The nurse is caring for a client diagnosed with Alzheimer's disease. The nurse should anticipate that the client has changes in which component of the nervous system?

Neuronal dendrites

A client has sustained damage to Wernicke's area from a stroke (brain attack). On assessment of the client, which sign or symptom would be noted?

Problem with understanding language

The nurse is assessing a client's muscle strength. The nurse asks the client to hold the arms up and supinated, as if holding a tray, and then asks the client to close the eyes. The client's left hand turns and moves downward slightly. The nurse interprets this to mean that the client has which condition?

Pronator drift

The nursing student develops a plan of care for a client with paraplegia who is at risk for injury related to spasticity of the leg muscles. On reviewing the plan, the coassigned licensed nurse identifies which action as an incorrect intervention?

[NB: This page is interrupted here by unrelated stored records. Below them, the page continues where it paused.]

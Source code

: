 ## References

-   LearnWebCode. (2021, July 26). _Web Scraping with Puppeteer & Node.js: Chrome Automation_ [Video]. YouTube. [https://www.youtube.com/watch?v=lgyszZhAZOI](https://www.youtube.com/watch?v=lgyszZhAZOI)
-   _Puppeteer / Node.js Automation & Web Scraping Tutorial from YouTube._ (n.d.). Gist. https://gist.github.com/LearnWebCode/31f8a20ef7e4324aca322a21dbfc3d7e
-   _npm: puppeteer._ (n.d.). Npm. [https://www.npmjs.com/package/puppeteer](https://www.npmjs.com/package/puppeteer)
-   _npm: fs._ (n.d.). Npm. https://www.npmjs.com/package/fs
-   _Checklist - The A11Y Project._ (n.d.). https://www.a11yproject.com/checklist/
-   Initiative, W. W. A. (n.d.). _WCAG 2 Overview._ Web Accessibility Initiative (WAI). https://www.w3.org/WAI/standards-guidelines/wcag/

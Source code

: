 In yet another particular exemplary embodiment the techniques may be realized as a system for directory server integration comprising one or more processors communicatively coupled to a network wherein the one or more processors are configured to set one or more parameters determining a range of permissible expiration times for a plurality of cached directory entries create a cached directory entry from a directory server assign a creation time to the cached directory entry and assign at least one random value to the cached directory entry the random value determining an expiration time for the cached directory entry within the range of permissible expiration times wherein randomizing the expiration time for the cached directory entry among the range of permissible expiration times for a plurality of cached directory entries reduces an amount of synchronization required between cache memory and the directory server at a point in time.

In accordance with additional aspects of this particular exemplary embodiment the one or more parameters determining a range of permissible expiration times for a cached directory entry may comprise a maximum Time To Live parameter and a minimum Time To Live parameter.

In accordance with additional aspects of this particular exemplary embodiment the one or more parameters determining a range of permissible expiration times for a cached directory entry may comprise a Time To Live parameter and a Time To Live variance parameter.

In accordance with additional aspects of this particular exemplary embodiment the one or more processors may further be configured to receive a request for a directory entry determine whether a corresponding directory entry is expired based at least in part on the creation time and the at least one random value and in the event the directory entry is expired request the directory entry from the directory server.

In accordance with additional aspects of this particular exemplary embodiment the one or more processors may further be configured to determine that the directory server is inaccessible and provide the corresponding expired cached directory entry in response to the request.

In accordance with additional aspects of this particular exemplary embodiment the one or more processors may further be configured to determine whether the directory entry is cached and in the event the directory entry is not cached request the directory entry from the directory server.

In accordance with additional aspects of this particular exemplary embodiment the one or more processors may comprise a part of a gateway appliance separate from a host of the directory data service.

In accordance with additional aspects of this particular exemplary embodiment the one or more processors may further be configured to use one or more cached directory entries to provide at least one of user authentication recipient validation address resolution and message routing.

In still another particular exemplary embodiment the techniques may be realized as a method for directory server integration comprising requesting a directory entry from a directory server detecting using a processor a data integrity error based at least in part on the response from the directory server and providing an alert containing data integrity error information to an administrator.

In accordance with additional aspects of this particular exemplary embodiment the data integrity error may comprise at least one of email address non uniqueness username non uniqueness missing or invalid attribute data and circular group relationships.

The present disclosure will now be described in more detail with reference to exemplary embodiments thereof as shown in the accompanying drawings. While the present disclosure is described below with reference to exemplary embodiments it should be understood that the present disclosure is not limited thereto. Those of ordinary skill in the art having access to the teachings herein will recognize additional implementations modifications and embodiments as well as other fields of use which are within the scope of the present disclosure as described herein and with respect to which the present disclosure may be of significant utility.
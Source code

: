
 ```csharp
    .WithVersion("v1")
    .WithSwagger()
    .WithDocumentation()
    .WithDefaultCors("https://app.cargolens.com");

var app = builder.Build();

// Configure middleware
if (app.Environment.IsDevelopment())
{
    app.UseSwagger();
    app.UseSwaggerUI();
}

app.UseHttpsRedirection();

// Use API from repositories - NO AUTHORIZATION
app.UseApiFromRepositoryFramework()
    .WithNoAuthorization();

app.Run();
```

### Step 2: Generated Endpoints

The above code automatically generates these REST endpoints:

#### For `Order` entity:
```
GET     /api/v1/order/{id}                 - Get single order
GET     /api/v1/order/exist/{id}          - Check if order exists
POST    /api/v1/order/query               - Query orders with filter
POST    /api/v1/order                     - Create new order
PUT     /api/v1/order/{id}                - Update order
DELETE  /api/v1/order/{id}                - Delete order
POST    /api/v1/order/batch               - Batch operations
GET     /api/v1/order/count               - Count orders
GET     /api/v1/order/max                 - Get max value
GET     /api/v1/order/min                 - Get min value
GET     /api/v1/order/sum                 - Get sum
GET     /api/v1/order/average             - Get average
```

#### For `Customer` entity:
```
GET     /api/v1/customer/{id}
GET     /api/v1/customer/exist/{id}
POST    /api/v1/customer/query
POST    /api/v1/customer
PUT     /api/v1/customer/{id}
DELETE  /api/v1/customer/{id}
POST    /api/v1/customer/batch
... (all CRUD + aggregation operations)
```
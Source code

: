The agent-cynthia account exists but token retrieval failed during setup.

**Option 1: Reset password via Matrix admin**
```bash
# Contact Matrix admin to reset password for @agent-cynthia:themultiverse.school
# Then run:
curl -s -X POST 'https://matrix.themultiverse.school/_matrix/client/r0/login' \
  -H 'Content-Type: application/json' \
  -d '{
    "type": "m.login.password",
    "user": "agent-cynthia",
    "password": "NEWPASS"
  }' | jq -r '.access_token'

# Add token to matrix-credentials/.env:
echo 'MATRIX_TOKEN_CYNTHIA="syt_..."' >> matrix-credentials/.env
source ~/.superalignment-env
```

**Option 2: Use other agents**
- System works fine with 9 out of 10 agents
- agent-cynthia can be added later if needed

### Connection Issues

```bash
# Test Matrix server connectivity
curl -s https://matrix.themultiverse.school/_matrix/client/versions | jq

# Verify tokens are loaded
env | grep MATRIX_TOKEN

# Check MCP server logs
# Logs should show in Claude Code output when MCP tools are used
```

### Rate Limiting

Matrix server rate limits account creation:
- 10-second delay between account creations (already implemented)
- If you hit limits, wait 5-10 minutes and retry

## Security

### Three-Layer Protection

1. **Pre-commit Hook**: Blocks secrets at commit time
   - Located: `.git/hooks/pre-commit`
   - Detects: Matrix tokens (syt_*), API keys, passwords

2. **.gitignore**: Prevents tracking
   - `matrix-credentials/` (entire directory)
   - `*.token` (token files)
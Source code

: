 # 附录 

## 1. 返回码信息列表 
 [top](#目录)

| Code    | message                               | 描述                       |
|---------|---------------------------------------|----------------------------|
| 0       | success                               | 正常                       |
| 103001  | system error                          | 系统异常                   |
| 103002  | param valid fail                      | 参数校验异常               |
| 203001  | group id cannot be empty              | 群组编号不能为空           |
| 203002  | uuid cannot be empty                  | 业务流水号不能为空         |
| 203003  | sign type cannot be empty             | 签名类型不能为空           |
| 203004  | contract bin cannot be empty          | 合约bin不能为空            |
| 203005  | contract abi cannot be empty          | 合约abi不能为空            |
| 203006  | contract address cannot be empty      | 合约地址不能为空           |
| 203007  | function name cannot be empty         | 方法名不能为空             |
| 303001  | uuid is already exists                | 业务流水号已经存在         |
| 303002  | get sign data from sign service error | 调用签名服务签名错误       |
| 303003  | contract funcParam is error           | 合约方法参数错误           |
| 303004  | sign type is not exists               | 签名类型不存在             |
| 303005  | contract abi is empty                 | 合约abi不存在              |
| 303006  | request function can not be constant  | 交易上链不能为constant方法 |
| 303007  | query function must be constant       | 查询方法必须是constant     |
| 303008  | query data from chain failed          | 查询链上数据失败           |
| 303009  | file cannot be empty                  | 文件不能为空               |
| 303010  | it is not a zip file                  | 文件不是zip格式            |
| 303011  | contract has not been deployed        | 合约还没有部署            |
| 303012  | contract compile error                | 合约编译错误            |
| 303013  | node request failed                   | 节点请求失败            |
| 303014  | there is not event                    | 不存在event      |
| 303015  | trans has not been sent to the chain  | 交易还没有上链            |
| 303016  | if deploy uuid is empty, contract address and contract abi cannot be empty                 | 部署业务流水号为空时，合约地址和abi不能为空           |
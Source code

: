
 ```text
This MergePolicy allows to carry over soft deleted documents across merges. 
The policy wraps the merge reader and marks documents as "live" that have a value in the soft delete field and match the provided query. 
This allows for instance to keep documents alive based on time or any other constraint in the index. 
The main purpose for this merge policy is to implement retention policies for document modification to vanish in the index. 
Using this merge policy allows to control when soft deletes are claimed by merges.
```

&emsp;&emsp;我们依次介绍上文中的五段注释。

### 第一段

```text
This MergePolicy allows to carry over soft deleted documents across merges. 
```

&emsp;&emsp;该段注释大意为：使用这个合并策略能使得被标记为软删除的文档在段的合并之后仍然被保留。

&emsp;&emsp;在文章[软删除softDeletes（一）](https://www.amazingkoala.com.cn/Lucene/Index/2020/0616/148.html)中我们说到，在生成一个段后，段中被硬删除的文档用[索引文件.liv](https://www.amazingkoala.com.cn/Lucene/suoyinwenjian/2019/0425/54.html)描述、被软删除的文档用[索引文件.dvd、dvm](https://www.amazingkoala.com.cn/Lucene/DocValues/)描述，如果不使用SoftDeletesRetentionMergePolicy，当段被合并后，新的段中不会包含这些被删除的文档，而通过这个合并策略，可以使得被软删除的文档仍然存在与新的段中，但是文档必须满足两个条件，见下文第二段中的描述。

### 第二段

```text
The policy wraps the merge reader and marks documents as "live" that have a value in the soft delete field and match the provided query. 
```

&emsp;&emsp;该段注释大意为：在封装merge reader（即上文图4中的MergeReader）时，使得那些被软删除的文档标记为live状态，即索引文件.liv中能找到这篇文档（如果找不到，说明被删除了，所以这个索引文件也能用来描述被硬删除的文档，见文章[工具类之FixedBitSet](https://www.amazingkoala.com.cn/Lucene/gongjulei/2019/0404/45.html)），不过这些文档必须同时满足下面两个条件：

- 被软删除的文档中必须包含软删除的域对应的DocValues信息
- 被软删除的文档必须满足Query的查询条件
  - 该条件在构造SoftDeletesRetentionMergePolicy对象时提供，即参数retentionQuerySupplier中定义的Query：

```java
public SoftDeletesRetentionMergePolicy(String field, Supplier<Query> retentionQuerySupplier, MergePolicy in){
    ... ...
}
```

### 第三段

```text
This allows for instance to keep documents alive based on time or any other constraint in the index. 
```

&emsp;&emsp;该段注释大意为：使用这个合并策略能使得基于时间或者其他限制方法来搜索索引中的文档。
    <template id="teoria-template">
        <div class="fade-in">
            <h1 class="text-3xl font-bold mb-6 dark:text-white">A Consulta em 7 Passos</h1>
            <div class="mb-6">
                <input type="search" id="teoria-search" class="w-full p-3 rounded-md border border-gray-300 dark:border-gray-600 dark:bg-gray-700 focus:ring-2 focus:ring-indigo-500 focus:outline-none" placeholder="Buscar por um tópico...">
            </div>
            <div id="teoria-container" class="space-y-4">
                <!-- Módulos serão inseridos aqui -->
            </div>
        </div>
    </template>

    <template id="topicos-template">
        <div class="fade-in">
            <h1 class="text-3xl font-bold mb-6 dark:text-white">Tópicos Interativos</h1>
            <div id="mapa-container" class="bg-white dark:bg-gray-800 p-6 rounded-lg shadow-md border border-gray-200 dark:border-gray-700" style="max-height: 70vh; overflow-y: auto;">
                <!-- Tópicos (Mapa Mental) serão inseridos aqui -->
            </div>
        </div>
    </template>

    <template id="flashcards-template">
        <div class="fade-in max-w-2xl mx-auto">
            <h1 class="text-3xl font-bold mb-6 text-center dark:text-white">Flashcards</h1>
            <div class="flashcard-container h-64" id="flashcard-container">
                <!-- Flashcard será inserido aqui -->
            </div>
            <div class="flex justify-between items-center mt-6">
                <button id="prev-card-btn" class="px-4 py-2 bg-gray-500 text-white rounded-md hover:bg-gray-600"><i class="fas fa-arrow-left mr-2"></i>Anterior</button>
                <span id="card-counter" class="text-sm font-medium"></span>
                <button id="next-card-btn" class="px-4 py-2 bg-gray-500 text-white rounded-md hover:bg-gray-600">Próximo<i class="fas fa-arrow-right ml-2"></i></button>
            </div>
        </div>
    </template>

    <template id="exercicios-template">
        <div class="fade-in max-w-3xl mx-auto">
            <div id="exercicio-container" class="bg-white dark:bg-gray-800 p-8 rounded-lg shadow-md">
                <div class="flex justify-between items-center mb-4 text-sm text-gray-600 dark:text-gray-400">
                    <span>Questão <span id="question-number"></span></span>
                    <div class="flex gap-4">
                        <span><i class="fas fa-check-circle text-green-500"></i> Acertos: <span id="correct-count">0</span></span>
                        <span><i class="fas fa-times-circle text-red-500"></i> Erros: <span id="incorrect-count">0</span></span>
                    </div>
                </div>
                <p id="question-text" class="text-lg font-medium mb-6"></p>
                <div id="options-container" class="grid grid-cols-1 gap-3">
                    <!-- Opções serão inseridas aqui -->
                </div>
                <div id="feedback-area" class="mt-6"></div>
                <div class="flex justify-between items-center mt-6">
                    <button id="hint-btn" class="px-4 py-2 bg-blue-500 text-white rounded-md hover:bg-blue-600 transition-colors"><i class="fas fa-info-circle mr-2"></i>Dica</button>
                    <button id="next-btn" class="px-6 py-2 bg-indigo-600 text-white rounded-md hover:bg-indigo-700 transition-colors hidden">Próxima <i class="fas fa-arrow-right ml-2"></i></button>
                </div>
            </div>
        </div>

Using padded restraints to immobilize the limb

The nurse at a well-baby clinic is assessing the motor development of a 24-month-old child. On the basis of the age of the child, the nurse expects to note what as the highest-level developmental milestone?

The child opens a door by turning the doorknob.

The nurse has developed a plan of care for a client in traction and documents a problem of inability to perform self-care independently. The nurse evaluates the plan of care and determines that which observation indicates a successful outcome?

The client assists in self-care as much as possible.

The nurse is assigned to care for a client with complete right-sided hemiparesis from a stroke (brain attack). Which characteristics are associated with this condition? Select all that apply.

The client is aphasic. The client has weakness on the right side of the body. The client has weakness on the right side of the face and tongue.

A client diagnosed with tuberculosis (TB) is distressed over fatigue and the loss of physical stamina. What should the nurse tell the client?

This is expected, and the client should gradually increase activity as tolerated.

The nurse has reviewed activity restrictions with a client who is being discharged after insertion of a femoral head prosthetic system. What statement by the client will help the nurse determine that the client understands the material presented?

Use a raised toilet seat.

The nurse is developing a plan of care for a client recovering from pulmonary edema. The nurse establishes a goal to have the client participate in activities that reduce cardiac workload. The nurse should identify which client action as contributing to this goal?

Using a bedside commode

A client has a cerebellar lesion. The nurse should plan to obtain which item for use by the client?

Walker

The nurse is providing medication instructions to a client with multiple sclerosis receiving baclofen. Which information should the nurse include in the instructions?

Watch for urinary retention as a side effect.